++++ DATA
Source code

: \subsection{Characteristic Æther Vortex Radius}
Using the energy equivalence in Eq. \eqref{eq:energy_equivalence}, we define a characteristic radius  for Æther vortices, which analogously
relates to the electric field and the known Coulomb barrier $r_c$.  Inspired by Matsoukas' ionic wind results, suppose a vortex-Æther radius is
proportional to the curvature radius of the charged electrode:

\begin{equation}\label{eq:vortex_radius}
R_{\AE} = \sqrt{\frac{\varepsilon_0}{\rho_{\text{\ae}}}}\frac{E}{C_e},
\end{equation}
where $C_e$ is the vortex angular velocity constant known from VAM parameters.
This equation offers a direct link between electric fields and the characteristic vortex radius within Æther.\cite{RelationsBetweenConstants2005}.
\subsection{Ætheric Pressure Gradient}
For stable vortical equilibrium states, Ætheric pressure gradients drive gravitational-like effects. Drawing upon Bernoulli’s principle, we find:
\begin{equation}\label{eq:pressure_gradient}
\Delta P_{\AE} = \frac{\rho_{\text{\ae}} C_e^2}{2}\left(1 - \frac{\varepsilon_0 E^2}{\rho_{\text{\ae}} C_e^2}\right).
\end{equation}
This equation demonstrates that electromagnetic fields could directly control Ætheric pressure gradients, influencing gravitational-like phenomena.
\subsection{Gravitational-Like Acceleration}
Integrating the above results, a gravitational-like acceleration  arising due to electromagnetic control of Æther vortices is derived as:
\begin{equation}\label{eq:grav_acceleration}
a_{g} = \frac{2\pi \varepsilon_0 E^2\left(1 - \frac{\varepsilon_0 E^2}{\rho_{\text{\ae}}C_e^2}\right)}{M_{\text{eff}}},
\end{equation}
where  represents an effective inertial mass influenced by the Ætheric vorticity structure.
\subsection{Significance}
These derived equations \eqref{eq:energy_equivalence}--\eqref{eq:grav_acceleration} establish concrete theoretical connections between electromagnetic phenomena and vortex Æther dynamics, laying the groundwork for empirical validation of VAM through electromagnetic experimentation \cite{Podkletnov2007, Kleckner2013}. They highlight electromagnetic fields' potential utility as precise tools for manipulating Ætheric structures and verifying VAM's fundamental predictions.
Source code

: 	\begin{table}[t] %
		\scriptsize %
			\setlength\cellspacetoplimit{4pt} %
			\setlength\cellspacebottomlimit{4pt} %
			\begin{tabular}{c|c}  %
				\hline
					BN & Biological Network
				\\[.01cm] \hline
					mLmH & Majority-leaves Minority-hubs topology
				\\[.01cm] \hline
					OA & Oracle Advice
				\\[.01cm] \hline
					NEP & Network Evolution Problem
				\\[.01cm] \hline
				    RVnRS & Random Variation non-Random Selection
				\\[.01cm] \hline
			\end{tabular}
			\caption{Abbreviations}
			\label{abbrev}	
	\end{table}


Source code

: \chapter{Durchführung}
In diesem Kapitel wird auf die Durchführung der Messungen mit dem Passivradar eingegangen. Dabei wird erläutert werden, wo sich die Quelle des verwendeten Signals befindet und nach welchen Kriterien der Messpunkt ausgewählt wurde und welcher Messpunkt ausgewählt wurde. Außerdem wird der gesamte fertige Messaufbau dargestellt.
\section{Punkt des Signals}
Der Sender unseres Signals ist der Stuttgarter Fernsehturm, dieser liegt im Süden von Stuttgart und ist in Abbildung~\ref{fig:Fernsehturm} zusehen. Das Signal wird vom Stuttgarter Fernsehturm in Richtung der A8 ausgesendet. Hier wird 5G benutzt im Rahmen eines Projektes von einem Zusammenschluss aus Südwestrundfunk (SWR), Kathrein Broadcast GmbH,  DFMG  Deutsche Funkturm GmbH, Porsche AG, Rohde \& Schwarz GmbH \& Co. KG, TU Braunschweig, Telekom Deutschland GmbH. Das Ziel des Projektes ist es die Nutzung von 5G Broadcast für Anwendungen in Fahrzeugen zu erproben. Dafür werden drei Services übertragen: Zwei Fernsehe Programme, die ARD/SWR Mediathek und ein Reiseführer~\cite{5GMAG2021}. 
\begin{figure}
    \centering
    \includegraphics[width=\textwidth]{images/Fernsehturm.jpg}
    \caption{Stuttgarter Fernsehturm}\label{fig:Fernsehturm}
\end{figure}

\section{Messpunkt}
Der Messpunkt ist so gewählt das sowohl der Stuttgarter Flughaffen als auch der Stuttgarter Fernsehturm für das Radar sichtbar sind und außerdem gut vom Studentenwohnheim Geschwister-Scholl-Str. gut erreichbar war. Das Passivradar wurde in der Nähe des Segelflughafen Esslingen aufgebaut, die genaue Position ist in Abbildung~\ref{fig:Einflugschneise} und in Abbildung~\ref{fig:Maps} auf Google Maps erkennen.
++++++++
AIM OF THE TASK>
Every entry in the listing must be retyped exactly.

RESULT>
Source code

: \subsection{Characteristic Æther Vortex Radius}
Using the energy equivalence in Eq. \eqref{eq:energy_equivalence}, we define a characteristic radius  for Æther vortices, which analogously
relates to the electric field and the known Coulomb barrier $r_c$.  Inspired by Matsoukas' ionic wind results, suppose a vortex-Æther radius is
proportional to the curvature radius of the charged electrode:

\begin{equation}\label{eq:vortex_radius}
R_{\AE} = \sqrt{\frac{\varepsilon_0}{\rho_{\text{\ae}}}}\frac{E}{C_e},
\end{equation}
where $C_e$ is the vortex angular velocity constant known from VAM parameters.
This equation offers a direct link between electric fields and the characteristic vortex radius within Æther.\cite{RelationsBetweenConstants2005}.
\subsection{Ætheric Pressure Gradient}
For stable vortical equilibrium states, Ætheric pressure gradients drive gravitational-like effects. Drawing upon Bernoulli’s principle, we find:
\begin{equation}\label{eq:pressure_gradient}
\Delta P_{\AE} = \frac{\rho_{\text{\ae}} C_e^2}{2}\left(1 - \frac{\varepsilon_0 E^2}{\rho_{\text{\ae}} C_e^2}\right).
\end{equation}
This equation demonstrates that electromagnetic fields could directly control Ætheric pressure gradients, influencing gravitational-like phenomena.
\subsection{Gravitational-Like Acceleration}
Integrating the above results, a gravitational-like acceleration  arising due to electromagnetic control of Æther vortices is derived as:
\begin{equation}\label{eq:grav_acceleration}
a_{g} = \frac{2\pi \varepsilon_0 E^2\left(1 - \frac{\varepsilon_0 E^2}{\rho_{\text{\ae}}C_e^2}\right)}{M_{\text{eff}}},
\end{equation}
where  represents an effective inertial mass influenced by the Ætheric vorticity structure.
\subsection{Significance}
These derived equations \eqref{eq:energy_equivalence}--\eqref{eq:grav_acceleration} establish concrete theoretical connections between electromagnetic phenomena and vortex Æther dynamics, laying the groundwork for empirical validation of VAM through electromagnetic experimentation \cite{Podkletnov2007, Kleckner2013}. They highlight electromagnetic fields' potential utility as precise tools for manipulating Ætheric structures and verifying VAM's fundamental predictions.
Source code

: 	\begin{table}[t] %
		\scriptsize %
			\setlength\cellspacetoplimit{4pt} %
			\setlength\cellspacebottomlimit{4pt} %
			\begin{tabular}{c|c}  %
				\hline
					BN & Biological Network
				\\[.01cm] \hline
					mLmH & Majority-leaves Minority-hubs topology
				\\[.01cm] \hline
					OA & Oracle Advice
				\\[.01cm] \hline
					NEP & Network Evolution Problem
				\\[.01cm] \hline
				    RVnRS & Random Variation non-Random Selection
				\\[.01cm] \hline
			\end{tabular}
			\caption{Abbreviations}
			\label{abbrev}	
	\end{table}


Source code

: \chapter{Durchführung}
In diesem Kapitel wird auf die Durchführung der Messungen mit dem Passivradar eingegangen. Dabei wird erläutert werden, wo sich die Quelle des verwendeten Signals befindet und nach welchen Kriterien der Messpunkt ausgewählt wurde und welcher Messpunkt ausgewählt wurde. Außerdem wird der gesamte fertige Messaufbau dargestellt.
\section{Punkt des Signals}
Der Sender unseres Signals ist der Stuttgarter Fernsehturm, dieser liegt im Süden von Stuttgart und ist in Abbildung~\ref{fig:Fernsehturm} zusehen. Das Signal wird vom Stuttgarter Fernsehturm in Richtung der A8 ausgesendet. Hier wird 5G benutzt im Rahmen eines Projektes von einem Zusammenschluss aus Südwestrundfunk (SWR), Kathrein Broadcast GmbH,  DFMG  Deutsche Funkturm GmbH, Porsche AG, Rohde \& Schwarz GmbH \& Co. KG, TU Braunschweig, Telekom Deutschland GmbH. Das Ziel des Projektes ist es die Nutzung von 5G Broadcast für Anwendungen in Fahrzeugen zu erproben. Dafür werden drei Services übertragen: Zwei Fernsehe Programme, die ARD/SWR Mediathek und ein Reiseführer~\cite{5GMAG2021}. 
\begin{figure}
    \centering
    \includegraphics[width=\textwidth]{images/Fernsehturm.jpg}
    \caption{Stuttgarter Fernsehturm}\label{fig:Fernsehturm}
\end{figure}

\section{Messpunkt}
Der Messpunkt ist so gewählt das sowohl der Stuttgarter Flughaffen als auch der Stuttgarter Fernsehturm für das Radar sichtbar sind und außerdem gut vom Studentenwohnheim Geschwister-Scholl-Str. gut erreichbar war. Das Passivradar wurde in der Nähe des Segelflughafen Esslingen aufgebaut, die genaue Position ist in Abbildung~\ref{fig:Einflugschneise} und in Abbildung~\ref{fig:Maps} auf Google Maps erkennen.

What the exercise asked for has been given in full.